WORK TO BE COMPLETED:
Find and copy every line in the records that includes the string "below".

-- Opening Marker --

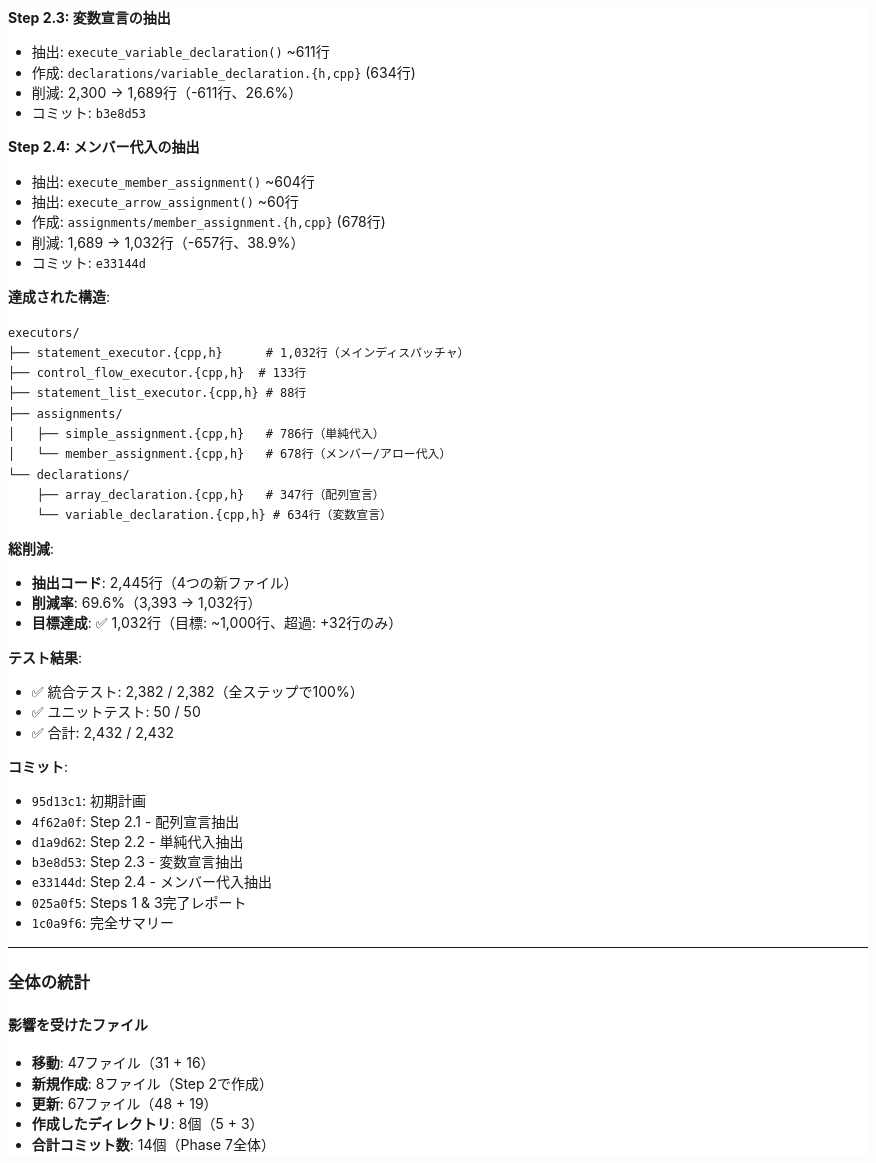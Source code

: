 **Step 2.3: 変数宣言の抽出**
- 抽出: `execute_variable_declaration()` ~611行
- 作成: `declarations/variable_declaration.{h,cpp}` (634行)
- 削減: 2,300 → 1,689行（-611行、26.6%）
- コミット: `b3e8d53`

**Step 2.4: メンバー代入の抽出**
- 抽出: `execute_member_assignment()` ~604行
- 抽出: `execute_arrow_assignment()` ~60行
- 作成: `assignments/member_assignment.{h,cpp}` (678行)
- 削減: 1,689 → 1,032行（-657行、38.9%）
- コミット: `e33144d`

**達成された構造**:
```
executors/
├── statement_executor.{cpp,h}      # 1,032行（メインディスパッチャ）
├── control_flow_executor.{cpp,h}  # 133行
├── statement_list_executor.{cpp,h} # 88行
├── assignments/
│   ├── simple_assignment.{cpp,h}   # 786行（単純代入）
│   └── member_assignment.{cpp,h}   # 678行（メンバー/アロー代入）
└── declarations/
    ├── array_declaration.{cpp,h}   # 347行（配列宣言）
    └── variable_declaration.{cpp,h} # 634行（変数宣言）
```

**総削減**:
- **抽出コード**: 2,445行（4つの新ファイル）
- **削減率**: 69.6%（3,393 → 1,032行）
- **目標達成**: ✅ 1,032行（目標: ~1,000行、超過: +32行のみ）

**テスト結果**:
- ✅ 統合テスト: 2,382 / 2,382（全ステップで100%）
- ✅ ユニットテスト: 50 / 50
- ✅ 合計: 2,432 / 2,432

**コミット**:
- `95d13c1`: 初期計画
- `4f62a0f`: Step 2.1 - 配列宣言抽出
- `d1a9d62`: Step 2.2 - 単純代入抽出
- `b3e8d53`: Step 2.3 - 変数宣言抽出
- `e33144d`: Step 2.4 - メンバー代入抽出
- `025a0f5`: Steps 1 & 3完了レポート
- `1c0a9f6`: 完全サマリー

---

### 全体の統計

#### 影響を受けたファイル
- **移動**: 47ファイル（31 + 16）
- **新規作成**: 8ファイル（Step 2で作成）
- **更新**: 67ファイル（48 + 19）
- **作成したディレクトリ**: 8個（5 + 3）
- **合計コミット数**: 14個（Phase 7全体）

-- Closing Marker --
-- Opening Marker --

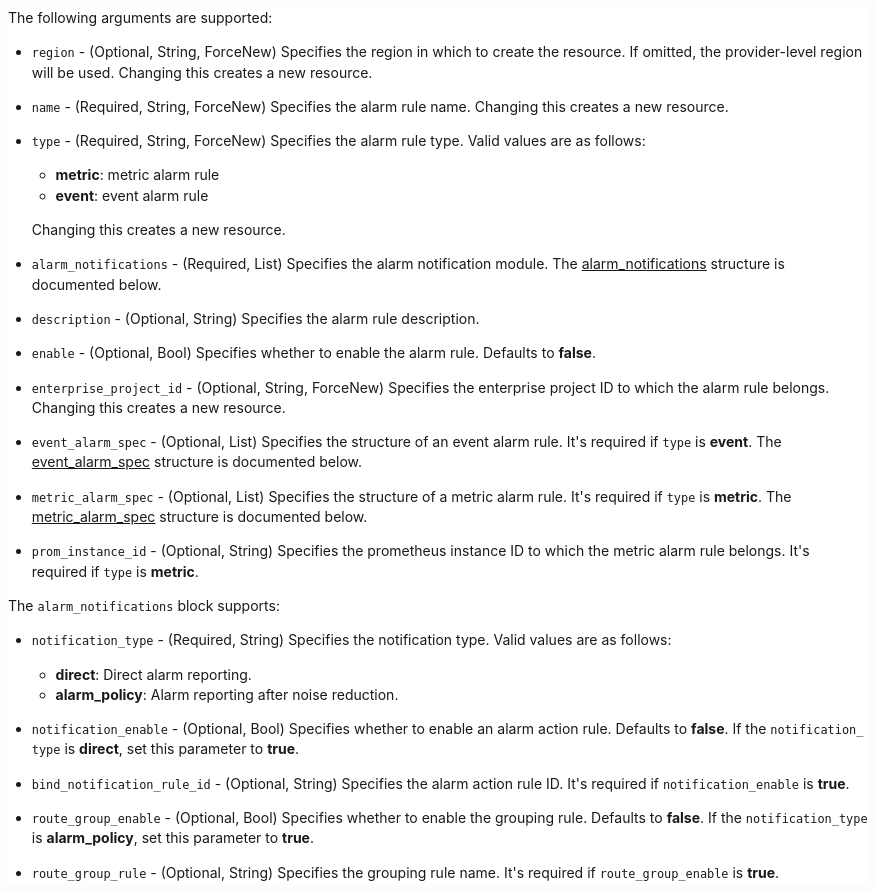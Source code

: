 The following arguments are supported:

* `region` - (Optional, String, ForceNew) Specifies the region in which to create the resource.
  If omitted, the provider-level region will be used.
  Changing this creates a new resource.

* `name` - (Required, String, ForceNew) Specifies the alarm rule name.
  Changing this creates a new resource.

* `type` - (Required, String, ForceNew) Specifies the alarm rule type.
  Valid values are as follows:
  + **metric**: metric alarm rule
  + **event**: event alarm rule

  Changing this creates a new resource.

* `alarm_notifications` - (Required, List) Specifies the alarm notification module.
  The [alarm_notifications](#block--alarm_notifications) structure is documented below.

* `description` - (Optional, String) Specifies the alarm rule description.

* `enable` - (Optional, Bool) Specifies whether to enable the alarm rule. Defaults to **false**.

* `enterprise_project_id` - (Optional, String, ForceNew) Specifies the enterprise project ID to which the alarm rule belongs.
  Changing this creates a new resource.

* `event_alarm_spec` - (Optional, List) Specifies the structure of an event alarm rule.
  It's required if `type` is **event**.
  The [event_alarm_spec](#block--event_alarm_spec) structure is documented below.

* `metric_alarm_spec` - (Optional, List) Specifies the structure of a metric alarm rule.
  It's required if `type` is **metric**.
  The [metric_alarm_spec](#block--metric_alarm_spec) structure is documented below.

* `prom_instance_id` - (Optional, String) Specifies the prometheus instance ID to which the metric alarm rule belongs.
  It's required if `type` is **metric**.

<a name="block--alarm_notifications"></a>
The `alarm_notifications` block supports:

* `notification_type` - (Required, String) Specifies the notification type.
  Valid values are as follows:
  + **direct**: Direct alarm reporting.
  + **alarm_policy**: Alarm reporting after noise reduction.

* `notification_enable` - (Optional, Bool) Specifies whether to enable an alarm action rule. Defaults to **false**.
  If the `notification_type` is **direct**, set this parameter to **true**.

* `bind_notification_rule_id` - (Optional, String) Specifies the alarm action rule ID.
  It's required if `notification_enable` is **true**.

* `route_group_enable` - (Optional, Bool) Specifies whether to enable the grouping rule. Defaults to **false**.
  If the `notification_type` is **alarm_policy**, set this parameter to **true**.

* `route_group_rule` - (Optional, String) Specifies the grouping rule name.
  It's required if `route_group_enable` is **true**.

-- Closing Marker --

EXERCISE OUTPUT:
  The [alarm_notifications](#block--alarm_notifications) structure is documented below.
  The [event_alarm_spec](#block--event_alarm_spec) structure is documented below.
  The [metric_alarm_spec](#block--metric_alarm_spec) structure is documented below.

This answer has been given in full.